◆ **Exercise brief**
The answer should be one number, the count of lines in the data with "interfaces".

[Source texts of formatted documents]
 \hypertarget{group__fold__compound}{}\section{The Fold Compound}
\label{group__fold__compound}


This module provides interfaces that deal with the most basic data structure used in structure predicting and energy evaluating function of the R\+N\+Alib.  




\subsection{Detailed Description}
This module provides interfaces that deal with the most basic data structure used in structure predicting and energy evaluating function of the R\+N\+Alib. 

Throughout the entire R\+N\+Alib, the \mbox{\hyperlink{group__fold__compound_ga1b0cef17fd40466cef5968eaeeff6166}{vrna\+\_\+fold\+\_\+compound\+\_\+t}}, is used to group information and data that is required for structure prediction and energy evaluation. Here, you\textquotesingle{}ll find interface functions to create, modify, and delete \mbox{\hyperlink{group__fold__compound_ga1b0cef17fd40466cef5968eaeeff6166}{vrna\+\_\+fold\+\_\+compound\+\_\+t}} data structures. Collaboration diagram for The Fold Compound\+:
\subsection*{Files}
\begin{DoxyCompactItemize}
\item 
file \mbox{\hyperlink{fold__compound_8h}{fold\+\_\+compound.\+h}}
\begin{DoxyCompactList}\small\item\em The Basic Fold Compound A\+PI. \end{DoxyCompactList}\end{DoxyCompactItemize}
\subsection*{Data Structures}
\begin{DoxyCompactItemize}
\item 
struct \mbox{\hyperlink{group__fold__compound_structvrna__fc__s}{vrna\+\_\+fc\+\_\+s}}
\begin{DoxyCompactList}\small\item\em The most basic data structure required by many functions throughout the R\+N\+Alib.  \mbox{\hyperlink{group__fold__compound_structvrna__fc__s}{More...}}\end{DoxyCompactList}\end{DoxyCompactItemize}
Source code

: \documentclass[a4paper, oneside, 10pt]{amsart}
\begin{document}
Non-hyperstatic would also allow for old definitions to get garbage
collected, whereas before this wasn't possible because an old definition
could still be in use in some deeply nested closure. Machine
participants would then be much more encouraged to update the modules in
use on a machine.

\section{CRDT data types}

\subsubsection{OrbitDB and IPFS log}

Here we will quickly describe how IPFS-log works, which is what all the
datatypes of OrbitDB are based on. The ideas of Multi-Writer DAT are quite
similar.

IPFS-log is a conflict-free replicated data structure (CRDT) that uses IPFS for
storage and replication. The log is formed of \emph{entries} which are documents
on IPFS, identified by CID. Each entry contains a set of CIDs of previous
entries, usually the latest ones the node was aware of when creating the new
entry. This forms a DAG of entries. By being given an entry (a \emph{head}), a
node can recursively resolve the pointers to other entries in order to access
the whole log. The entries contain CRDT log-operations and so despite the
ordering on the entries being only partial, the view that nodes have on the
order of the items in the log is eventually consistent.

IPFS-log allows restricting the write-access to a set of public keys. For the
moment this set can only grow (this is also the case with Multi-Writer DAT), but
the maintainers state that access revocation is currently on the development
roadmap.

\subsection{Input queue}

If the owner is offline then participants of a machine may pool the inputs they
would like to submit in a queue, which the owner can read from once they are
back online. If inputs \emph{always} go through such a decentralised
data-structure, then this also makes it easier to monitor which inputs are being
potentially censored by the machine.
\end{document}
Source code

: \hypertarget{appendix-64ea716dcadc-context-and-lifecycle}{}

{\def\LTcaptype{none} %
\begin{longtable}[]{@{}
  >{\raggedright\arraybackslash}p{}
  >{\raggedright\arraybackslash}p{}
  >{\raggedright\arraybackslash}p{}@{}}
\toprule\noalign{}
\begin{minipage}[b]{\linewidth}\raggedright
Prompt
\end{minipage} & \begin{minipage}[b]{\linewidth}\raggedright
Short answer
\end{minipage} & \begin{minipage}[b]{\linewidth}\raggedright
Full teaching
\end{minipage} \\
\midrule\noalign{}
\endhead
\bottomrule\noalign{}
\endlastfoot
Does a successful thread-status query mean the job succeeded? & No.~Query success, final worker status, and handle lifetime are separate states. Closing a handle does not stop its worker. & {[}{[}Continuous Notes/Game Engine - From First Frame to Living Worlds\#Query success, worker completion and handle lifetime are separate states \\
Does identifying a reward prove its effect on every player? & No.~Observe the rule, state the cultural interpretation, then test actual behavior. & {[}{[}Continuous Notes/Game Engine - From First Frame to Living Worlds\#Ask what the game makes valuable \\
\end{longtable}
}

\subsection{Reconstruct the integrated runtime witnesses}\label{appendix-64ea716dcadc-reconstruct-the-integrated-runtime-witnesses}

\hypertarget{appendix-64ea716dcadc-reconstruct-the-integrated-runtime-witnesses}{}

◆ **Task result**
2